A tribal casino set to open in South Bend in 2018 could reduce Indiana's tax revenue by more than $350 million in its first five years, according to a report released Tuesday by a group that represents most of Indiana's commercial casinos.

The report by Spectrum Gaming Group was commissioned by the Casino Association of Indiana to assess the impact of Four Winds Casino South Bend, which is being developed by the Pokagon Band of Potawatomi Indians. That project announced last week is expected to open in early 2018.

Spectrum's analysis found that the tribal casino could cost Indiana's 11 riverboat casinos and its two horse track casinos more than $800 million in gambling revenue over its first five years of operation by siphoning away some of their customers.

As a result of that hit, Indiana's gambling tax revenue is expected to fall about $282 million over those five years, the report concludes. About 1,800 people, including more than 700 workers at Indiana's commercial casinos, will lose their jobs, costing Indiana about $73 million in state income taxes, it found.

Indiana's existing commercial casinos pay an effective 35 percent tax rate on their gambling revenue in wagering and admissions taxes, but the tribal casino won't be taxed on its revenue, said Matt Bell, president and CEO of the Casino Association of Indiana.

He said Indiana's casinos have seen their business shrink over the past decade due to competition from surrounding states and the tribal casino will exacerbate that decline.

The new report suggests several steps lawmakers might take, including reducing taxes on Indiana's casinos, to give a boost to those operations.

"There's no silver bullet," Bell said. "I think it's important for legislators to take a comprehensive look at the industry and the challenges it faces today, and create a vision for the future that we can mold policy around."

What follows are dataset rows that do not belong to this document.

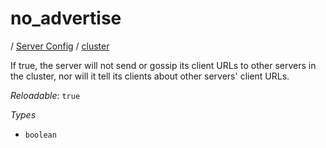 # no_advertise

/ [Server Config](/ref/config/index.md) / [cluster](/ref/config/cluster/index.md) 

If true, the server will not send or gossip its client URLs to other servers in the cluster, nor
will it tell its clients about other servers' client URLs.

*Reloadable*: `true`

*Types*

- `boolean`


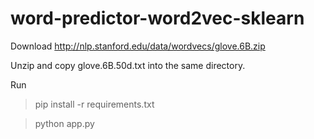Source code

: # word-predictor-word2vec-sklearn

Download http://nlp.stanford.edu/data/wordvecs/glove.6B.zip

Unzip and copy glove.6B.50d.txt into the same directory.

Run

> pip install -r requirements.txt

> python app.py


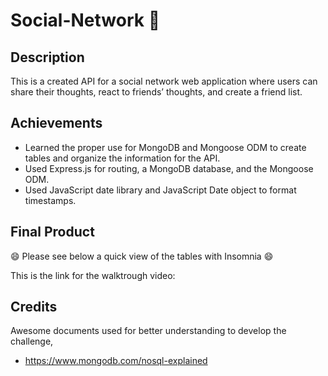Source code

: # Social-Network 👥

## Description

This is a created API for a social network web application where users can share their thoughts, react to friends’ thoughts, and create a friend list. 


## Achievements

- Learned the proper use for MongoDB and Mongoose ODM to create tables and organize the information for the API.
- Used Express.js for routing, a MongoDB database, and the Mongoose ODM.
- Used JavaScript date library and JavaScript Date object to format timestamps.
  

## Final Product
 
😄 Please see below a quick view of the tables with Insomnia 😄 


This is the link for the walktrough video: 

## Credits 

Awesome documents used for better understanding to develop the challenge,

- https://www.mongodb.com/nosql-explained

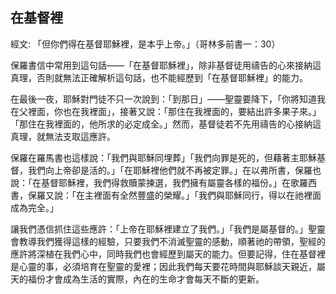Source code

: ## 在基督裡 ##

經文: 「但你們得在基督耶穌裡，是本乎上帝。」（哥林多前書一：30）



保羅書信中常用到這句話——「在基督耶穌裡」，除非基督徒用禱告的心來接納這真理，否則就無法正確解析這句話，也不能經歷到「在基督耶穌裡」的能力。

在最後一夜，耶穌對門徒不只一次說到：「到那日」——聖靈要降下，「你將知道我在父裡面，你也在我裡面」，接著又說：「那住在我裡面的，要結出許多果子來。」「那住在我裡面的，他所求的必定成全。」然而，基督徒若不先用禱告的心接納這真理，就無法支取這應許。

保羅在羅馬書也這樣說：「我們與耶穌同埋葬」「我們向罪是死的，但藉著主耶穌基督，我們向上帝卻是活的。」「在耶穌裡他們就不再被定罪。」在以弗所書，保羅也說：「在基督耶穌裡，我們得救贖蒙揀選，我們擁有屬靈各樣的福份。」在歌羅西書，保羅又說：「在主裡面有全然豐盛的榮耀。」「我們與耶穌同行，得以在祂裡面成為完全。」

讓我們憑信抓住這些應許：「上帝在耶穌裡建立了我們。」「我們是屬基督的。」聖靈會教導我們獲得這樣的經驗，只要我們不消滅聖靈的感動，順著祂的帶領，聖經的應許將深植在我們心中，同時我們也會經歷到屬天的能力。但要記得，住在基督裡是心靈的事，必須培育在聖靈的愛裡；因此我們每天要花時間與耶穌談天親近，屬天的福份才會成為生活的實際，內在的生命才會每天不斷的更新。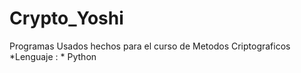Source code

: # Crypto_Yoshi

Programas Usados hechos para el curso de Metodos Criptograficos
*Lenguaje : * Python
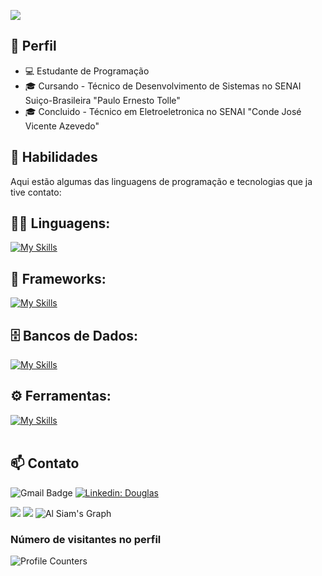 <!-- 
inspirações de readme:
https://roypriyanshu02.github.io/impressive-profile-readmes/
-->

![](https://readme-typing-svg.herokuapp.com?font=Fira+Code&size=75&duration=1500&pause=600&color=ff9933&background=000000EE&center=true&vCenter=true&multiline=true&width=1920&height=384&lines=Olá!;Meu+nome+é+Douglas+Henrique;Bem-vindo+ao+meu+README)

<!--  
### 💜 Olá, meu nome é Anna Gabriela!
-->
## 💼 Perfil

- 💻 Estudante de Programação
- 🎓 Cursando  - Técnico de Desenvolvimento de Sistemas no SENAI Suiço-Brasileira "Paulo Ernesto Tolle"
- 🎓 Concluido - Técnico em Eletroeletronica no SENAI "Conde José Vicente Azevedo"

<!--  
![Matrix SVG](https://raw.githubusercontent.com/rodrigograca31/rodrigograca31/master/matrix.svg)
### Hi there 👋
## 💼 Perfil Profissional

- 💻 Estudante de Programação
- 🌱 Apaixonado por Tecnologia
- 🎓 Cursando [Nome do Curso / Instituição]
-->

## 🚀 Habilidades

Aqui estão algumas das linguagens de programação e tecnologias que ja tive contato:

## 👨‍💻 Linguagens: 
[![My Skills](https://skillicons.dev/icons?i=java,python,javascript,cpp,html,css,nodejs)](https://skillicons.dev)

## 🧰 Frameworks: 
[![My Skills](https://skillicons.dev/icons?i=react,express)](https://skillicons.dev)

## 🗄️ Bancos de Dados: 
[![My Skills](https://skillicons.dev/icons?i=mysql,mongo)](https://skillicons.dev)
## ⚙️ Ferramentas:
[![My Skills](https://skillicons.dev/icons?i=git,github,vscode,postman,docker,vercel)](https://skillicons.dev)<br><br>

## 📫 Contato

![Gmail Badge](https://img.shields.io/badge/-doyklas@gmail.com-red?style=flat-square&logo=Gmail&logoColor=white&link=mailto:{doyklas@gmail.com})
[![Linkedin: Douglas](https://img.shields.io/badge/-doyklas-blue?style=flat-square&logo=Linkedin&logoColor=white&link=https://www.linkedin.com/in/doyklas/)]([https://www.linkedin.com/in/devellendias/](https://www.linkedin.com/in/doyklas/))


![](https://github-readme-stats.vercel.app/api?username=doyklas&theme=material-palenight&hide_border=false&include_all_commits=false&count_private=false)
![](https://github-readme-stats.vercel.app/api/top-langs/?username=doyklas&theme=material-palenight&hide_border=false&include_all_commits=false&count_private=false&layout=compact)
![Al Siam's Graph](https://github-readme-activity-graph.vercel.app/graph?username=doyklas&custom_title=Al%20Douglas-Henrique's%20GitHub%20Activity%20Graph&bg_color=0D1117&color=7F3FBF&line=7F3FBF&point=7F3FBF&area_color=FFFFFF&title_color=FFFFFF&area=true)


<!--
![iuricode](https://github-readme-stats.vercel.app/api?username=annaagabi&theme=synthwave)<br><br>

![iuricode](https://github-readme-stats.vercel.app/api/top-langs/?username=annaagabi&hide=html&layout=compact&theme=synthwave)<br><br>

![iuricode](https://github-readme-stats.vercel.app/api?username=annaagabi&theme=dracula) <br><br>
![iuricode](https://github-readme-stats.vercel.app/api/top-langs/?username=annaagabi&hide=html&layout=compact&theme=dracula)<br><br>

![Top Langs](https://github-readme-stats.vercel.app/api/top-langs/?username=annaagabi&layout=compact&theme=dark&hide_border=true) <br><br> 
![DiasEllen26 GitHub stats](https://github-readme-stats.vercel.app/api?username=annaagabi&show_icons=true&theme=dark) <br><br>
-->

### Número de visitantes no perfil
![Profile Counters](https://profile-counter.glitch.me/Doyklas/count.svg) <br><br>



<!--
[![My Skills](https://skillicons.dev/icons?i=linkedin)](https://www.linkedin.com/in/anna-gabriela)
[![My Skills](https://skillicons.dev/icons?i=gmail)](https://mail.google.com/annaa0478@gmail.com)
-->

<!--
**annaagabi/annaagabi** is a ✨ _special_ ✨ repository because its `README.md` (this file) appears on your GitHub profile.
![Karanalpe Status](https://github-readme-stats.vercel.app/api?username=annaagabi&show_icons=true)
Here are some ideas to get you started:

- 🔭 I’m currently working on ...
- 🌱 I’m currently learning ...
- 👯 I’m looking to collaborate on ...
- 🤔 I’m looking for help with ...
- 💬 Ask me about ...
- 📫 How to reach me: ...
- 😄 Pronouns: ...
- ⚡ Fun fact: ...
-->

The Pokagon Band, which currently runs three casinos in southwestern Michigan, had no comment on the report's conclusions, said spokeswoman Paige Risser.

Ed Feigenbaum, editor of the Indiana Gaming Insight newsletter, hadn't finished reviewing the report, but said Spectrum Gaming Group is respected for its research and there was no reason to question its findings.

He said that because the Four Winds casino will be a federally-recognized tribal operation, it won't be taxed on any of its revenue. As a result, it was widely expected to have a significant negative impact on the gambling tax revenue that flows into Indiana's general fund and is used for road projects and other state needs.

"It's a big hit," Feigenbaum said. "This is potentially a game-changer."

He said the tribal casino, Indiana's first, will eventually reach a compact with the state under which it would share a small portion of its revenue with Indiana.

"I expect that compact will see it most likely giving a small percentage of is revenue to Indiana as kind of a show of good faith to the state," Feigenbaum said.

He said that revenue would likely come from the casino's slot machine proceeds.